Problem description:
The full set of lines below has to be written out again exactly.

-----

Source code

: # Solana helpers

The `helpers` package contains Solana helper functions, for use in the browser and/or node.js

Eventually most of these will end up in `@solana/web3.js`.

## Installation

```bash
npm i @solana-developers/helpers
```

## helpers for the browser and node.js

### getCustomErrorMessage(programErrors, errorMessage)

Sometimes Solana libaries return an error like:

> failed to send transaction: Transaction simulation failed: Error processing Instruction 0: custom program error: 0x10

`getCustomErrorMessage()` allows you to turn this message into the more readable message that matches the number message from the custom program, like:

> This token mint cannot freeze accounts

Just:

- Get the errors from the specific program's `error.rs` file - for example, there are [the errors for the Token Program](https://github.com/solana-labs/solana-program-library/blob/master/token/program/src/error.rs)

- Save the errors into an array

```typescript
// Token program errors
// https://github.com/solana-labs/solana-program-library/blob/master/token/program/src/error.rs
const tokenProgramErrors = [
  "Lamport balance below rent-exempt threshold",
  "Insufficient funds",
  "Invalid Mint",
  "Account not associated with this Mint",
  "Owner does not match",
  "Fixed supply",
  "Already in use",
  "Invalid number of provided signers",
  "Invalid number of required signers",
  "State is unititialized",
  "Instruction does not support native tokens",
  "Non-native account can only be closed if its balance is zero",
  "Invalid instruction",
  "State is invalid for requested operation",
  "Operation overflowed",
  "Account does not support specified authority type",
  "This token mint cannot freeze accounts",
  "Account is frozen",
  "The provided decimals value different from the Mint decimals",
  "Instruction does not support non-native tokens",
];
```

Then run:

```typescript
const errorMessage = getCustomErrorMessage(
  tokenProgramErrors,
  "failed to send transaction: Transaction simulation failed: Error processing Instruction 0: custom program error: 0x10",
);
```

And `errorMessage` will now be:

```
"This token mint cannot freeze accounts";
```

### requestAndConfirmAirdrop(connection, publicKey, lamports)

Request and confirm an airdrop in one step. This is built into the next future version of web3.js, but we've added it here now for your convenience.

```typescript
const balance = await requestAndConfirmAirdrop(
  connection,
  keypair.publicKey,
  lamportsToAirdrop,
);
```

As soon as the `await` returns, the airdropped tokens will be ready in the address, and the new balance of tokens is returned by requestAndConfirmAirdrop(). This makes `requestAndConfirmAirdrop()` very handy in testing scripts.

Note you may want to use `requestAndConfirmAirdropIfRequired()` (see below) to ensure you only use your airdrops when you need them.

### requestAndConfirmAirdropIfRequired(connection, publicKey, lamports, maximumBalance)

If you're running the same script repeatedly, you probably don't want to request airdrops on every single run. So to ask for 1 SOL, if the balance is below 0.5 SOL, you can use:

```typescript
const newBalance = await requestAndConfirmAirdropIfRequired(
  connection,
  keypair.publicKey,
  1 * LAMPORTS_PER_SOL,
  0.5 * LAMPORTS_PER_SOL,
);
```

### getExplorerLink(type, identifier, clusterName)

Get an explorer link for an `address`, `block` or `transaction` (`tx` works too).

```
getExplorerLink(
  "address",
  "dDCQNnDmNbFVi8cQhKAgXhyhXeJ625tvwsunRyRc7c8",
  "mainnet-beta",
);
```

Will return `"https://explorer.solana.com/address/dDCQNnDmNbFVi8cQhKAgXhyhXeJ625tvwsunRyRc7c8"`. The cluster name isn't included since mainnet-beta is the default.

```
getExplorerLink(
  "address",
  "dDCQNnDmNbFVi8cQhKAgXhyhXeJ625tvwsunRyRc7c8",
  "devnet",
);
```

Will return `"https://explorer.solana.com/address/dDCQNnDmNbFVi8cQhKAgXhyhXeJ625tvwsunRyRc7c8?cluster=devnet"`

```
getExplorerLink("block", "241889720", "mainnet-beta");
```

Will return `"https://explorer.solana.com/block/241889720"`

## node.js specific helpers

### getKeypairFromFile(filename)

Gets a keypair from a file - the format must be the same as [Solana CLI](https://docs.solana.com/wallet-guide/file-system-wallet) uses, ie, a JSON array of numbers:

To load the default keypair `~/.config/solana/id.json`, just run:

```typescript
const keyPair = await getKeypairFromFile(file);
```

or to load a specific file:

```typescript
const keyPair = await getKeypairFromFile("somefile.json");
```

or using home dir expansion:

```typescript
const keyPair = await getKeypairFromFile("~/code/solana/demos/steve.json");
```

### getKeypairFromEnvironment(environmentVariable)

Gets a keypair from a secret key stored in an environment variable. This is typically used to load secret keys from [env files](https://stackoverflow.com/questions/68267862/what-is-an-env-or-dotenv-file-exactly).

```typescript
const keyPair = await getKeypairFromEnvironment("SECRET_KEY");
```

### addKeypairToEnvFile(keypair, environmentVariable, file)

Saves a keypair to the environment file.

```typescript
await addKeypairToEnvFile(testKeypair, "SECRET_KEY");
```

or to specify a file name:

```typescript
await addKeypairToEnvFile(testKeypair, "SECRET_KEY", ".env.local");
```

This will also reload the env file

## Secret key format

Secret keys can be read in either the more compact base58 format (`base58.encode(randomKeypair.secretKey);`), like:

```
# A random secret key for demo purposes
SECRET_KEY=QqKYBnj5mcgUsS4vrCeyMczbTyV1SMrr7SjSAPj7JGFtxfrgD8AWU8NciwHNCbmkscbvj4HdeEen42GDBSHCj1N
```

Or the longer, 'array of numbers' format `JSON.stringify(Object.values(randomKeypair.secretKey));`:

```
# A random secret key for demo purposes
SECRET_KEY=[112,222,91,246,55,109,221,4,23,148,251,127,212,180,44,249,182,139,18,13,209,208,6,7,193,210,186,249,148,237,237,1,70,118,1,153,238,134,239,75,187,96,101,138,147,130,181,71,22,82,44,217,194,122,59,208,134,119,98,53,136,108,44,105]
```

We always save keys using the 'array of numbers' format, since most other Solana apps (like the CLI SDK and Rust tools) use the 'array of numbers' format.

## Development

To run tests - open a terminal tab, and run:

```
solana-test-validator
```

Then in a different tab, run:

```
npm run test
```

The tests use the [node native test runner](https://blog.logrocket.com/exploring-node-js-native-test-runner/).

-----

Solution to this problem:
Source code

: # Solana helpers

The `helpers` package contains Solana helper functions, for use in the browser and/or node.js

Eventually most of these will end up in `@solana/web3.js`.

## Installation

```bash
npm i @solana-developers/helpers
```

## helpers for the browser and node.js

### getCustomErrorMessage(programErrors, errorMessage)

Sometimes Solana libaries return an error like:

> failed to send transaction: Transaction simulation failed: Error processing Instruction 0: custom program error: 0x10

`getCustomErrorMessage()` allows you to turn this message into the more readable message that matches the number message from the custom program, like:

> This token mint cannot freeze accounts

Just:

- Get the errors from the specific program's `error.rs` file - for example, there are [the errors for the Token Program](https://github.com/solana-labs/solana-program-library/blob/master/token/program/src/error.rs)

- Save the errors into an array

```typescript
// Token program errors
// https://github.com/solana-labs/solana-program-library/blob/master/token/program/src/error.rs
const tokenProgramErrors = [
  "Lamport balance below rent-exempt threshold",
  "Insufficient funds",
  "Invalid Mint",
  "Account not associated with this Mint",
  "Owner does not match",
  "Fixed supply",
  "Already in use",
  "Invalid number of provided signers",
  "Invalid number of required signers",
  "State is unititialized",
  "Instruction does not support native tokens",
  "Non-native account can only be closed if its balance is zero",
  "Invalid instruction",
  "State is invalid for requested operation",
  "Operation overflowed",
  "Account does not support specified authority type",
  "This token mint cannot freeze accounts",
  "Account is frozen",
  "The provided decimals value different from the Mint decimals",
  "Instruction does not support non-native tokens",
];
```

Then run:

```typescript
const errorMessage = getCustomErrorMessage(
  tokenProgramErrors,
  "failed to send transaction: Transaction simulation failed: Error processing Instruction 0: custom program error: 0x10",
);
```

And `errorMessage` will now be:

```
"This token mint cannot freeze accounts";
```

### requestAndConfirmAirdrop(connection, publicKey, lamports)

Request and confirm an airdrop in one step. This is built into the next future version of web3.js, but we've added it here now for your convenience.

```typescript
const balance = await requestAndConfirmAirdrop(
  connection,
  keypair.publicKey,
  lamportsToAirdrop,
);
```

As soon as the `await` returns, the airdropped tokens will be ready in the address, and the new balance of tokens is returned by requestAndConfirmAirdrop(). This makes `requestAndConfirmAirdrop()` very handy in testing scripts.

Note you may want to use `requestAndConfirmAirdropIfRequired()` (see below) to ensure you only use your airdrops when you need them.

### requestAndConfirmAirdropIfRequired(connection, publicKey, lamports, maximumBalance)

If you're running the same script repeatedly, you probably don't want to request airdrops on every single run. So to ask for 1 SOL, if the balance is below 0.5 SOL, you can use:

```typescript
const newBalance = await requestAndConfirmAirdropIfRequired(
  connection,
  keypair.publicKey,
  1 * LAMPORTS_PER_SOL,
  0.5 * LAMPORTS_PER_SOL,
);
```

### getExplorerLink(type, identifier, clusterName)

Get an explorer link for an `address`, `block` or `transaction` (`tx` works too).

```
getExplorerLink(
  "address",
  "dDCQNnDmNbFVi8cQhKAgXhyhXeJ625tvwsunRyRc7c8",
  "mainnet-beta",
);
```

Will return `"https://explorer.solana.com/address/dDCQNnDmNbFVi8cQhKAgXhyhXeJ625tvwsunRyRc7c8"`. The cluster name isn't included since mainnet-beta is the default.

```
getExplorerLink(
  "address",
  "dDCQNnDmNbFVi8cQhKAgXhyhXeJ625tvwsunRyRc7c8",
  "devnet",
);
```

Will return `"https://explorer.solana.com/address/dDCQNnDmNbFVi8cQhKAgXhyhXeJ625tvwsunRyRc7c8?cluster=devnet"`

```
getExplorerLink("block", "241889720", "mainnet-beta");
```

Will return `"https://explorer.solana.com/block/241889720"`

## node.js specific helpers

### getKeypairFromFile(filename)

Gets a keypair from a file - the format must be the same as [Solana CLI](https://docs.solana.com/wallet-guide/file-system-wallet) uses, ie, a JSON array of numbers:

To load the default keypair `~/.config/solana/id.json`, just run:

```typescript
const keyPair = await getKeypairFromFile(file);
```

or to load a specific file:

```typescript
const keyPair = await getKeypairFromFile("somefile.json");
```

or using home dir expansion:

```typescript
const keyPair = await getKeypairFromFile("~/code/solana/demos/steve.json");
```

### getKeypairFromEnvironment(environmentVariable)

Gets a keypair from a secret key stored in an environment variable. This is typically used to load secret keys from [env files](https://stackoverflow.com/questions/68267862/what-is-an-env-or-dotenv-file-exactly).

```typescript
const keyPair = await getKeypairFromEnvironment("SECRET_KEY");
```

### addKeypairToEnvFile(keypair, environmentVariable, file)

Saves a keypair to the environment file.

```typescript
await addKeypairToEnvFile(testKeypair, "SECRET_KEY");
```

or to specify a file name:

```typescript
await addKeypairToEnvFile(testKeypair, "SECRET_KEY", ".env.local");
```

This will also reload the env file

## Secret key format

Secret keys can be read in either the more compact base58 format (`base58.encode(randomKeypair.secretKey);`), like:

```
# A random secret key for demo purposes
SECRET_KEY=QqKYBnj5mcgUsS4vrCeyMczbTyV1SMrr7SjSAPj7JGFtxfrgD8AWU8NciwHNCbmkscbvj4HdeEen42GDBSHCj1N
```

Or the longer, 'array of numbers' format `JSON.stringify(Object.values(randomKeypair.secretKey));`:

```
# A random secret key for demo purposes
SECRET_KEY=[112,222,91,246,55,109,221,4,23,148,251,127,212,180,44,249,182,139,18,13,209,208,6,7,193,210,186,249,148,237,237,1,70,118,1,153,238,134,239,75,187,96,101,138,147,130,181,71,22,82,44,217,194,122,59,208,134,119,98,53,136,108,44,105]
```

We always save keys using the 'array of numbers' format, since most other Solana apps (like the CLI SDK and Rust tools) use the 'array of numbers' format.

## Development

To run tests - open a terminal tab, and run:

```
solana-test-validator
```

Then in a different tab, run:

```
npm run test
```

The tests use the [node native test runner](https://blog.logrocket.com/exploring-node-js-native-test-runner/).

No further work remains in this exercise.